### [Directions]
Using the listing, copy each whole line that features "carries".

**** Data for analysis

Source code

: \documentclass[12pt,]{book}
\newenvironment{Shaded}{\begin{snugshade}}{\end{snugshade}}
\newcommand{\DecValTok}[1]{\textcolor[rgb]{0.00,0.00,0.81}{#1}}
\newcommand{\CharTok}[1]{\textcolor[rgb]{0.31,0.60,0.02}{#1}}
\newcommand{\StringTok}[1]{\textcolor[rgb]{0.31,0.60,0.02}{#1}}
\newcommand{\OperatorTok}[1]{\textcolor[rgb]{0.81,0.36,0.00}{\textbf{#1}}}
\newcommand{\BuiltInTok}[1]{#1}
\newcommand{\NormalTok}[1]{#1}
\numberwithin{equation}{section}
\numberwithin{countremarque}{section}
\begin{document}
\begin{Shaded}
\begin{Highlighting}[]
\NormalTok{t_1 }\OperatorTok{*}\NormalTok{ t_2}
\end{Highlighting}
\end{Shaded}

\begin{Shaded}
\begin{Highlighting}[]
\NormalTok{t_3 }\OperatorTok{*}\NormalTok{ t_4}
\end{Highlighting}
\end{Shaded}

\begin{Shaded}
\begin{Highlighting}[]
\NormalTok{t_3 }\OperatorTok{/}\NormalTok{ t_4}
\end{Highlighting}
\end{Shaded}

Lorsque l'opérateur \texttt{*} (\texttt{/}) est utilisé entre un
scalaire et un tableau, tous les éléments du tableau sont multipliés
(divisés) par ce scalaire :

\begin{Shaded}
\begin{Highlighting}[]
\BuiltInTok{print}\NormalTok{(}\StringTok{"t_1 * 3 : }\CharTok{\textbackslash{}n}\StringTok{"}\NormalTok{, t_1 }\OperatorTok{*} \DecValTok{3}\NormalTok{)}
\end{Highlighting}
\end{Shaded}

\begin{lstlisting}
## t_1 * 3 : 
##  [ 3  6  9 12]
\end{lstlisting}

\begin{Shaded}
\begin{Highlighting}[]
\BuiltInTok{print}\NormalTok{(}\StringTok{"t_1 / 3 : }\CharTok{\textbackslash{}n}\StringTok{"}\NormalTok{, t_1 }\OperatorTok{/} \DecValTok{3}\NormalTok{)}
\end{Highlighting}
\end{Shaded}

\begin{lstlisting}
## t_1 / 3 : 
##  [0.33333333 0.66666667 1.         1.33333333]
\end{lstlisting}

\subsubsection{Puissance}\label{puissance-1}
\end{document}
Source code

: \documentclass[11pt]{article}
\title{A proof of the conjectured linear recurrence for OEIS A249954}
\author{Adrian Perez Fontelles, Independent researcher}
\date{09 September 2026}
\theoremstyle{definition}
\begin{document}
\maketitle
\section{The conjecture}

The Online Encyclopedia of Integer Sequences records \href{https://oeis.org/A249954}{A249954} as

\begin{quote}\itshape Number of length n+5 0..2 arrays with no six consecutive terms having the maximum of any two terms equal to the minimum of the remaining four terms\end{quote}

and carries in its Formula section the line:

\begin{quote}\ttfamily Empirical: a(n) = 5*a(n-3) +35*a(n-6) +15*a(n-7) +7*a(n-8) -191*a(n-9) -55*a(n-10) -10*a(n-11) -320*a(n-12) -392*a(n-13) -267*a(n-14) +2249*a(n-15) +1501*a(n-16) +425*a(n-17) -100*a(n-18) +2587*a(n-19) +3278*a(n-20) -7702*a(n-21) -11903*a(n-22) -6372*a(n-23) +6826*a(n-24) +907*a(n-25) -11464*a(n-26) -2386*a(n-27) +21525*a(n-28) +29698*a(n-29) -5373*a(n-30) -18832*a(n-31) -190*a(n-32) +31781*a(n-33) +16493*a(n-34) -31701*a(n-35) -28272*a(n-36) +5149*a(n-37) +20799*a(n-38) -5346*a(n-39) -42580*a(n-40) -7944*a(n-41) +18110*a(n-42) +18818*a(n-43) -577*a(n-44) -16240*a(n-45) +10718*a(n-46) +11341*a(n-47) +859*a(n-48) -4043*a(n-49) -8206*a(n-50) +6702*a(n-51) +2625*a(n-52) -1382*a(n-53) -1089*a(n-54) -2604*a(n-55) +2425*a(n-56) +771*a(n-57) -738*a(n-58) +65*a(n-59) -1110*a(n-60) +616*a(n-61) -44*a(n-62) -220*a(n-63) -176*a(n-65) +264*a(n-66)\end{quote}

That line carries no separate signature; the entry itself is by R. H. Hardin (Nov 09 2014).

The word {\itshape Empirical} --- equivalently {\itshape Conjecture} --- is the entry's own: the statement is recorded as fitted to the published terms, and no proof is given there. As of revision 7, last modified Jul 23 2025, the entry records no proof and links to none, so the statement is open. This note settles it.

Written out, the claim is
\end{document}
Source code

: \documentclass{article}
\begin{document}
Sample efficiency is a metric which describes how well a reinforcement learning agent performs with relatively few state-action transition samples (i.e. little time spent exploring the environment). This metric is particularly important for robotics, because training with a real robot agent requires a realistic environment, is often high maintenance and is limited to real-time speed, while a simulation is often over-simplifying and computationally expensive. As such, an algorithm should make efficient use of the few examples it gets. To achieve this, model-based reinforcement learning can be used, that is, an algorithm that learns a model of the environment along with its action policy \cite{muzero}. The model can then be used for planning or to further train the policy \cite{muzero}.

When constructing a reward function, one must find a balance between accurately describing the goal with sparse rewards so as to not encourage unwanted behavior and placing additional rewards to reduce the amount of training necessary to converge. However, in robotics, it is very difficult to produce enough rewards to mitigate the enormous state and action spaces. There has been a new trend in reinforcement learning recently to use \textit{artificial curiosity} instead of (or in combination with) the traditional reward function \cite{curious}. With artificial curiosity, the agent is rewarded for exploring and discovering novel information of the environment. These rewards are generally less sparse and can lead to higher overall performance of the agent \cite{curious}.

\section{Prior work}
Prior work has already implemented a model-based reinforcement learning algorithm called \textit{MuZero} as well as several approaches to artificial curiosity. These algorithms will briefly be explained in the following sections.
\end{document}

********

### [Result of the task]
and carries in its Formula section the line:
That line carries no separate signature; the entry itself is by R. H. Hardin (Nov 09 2014).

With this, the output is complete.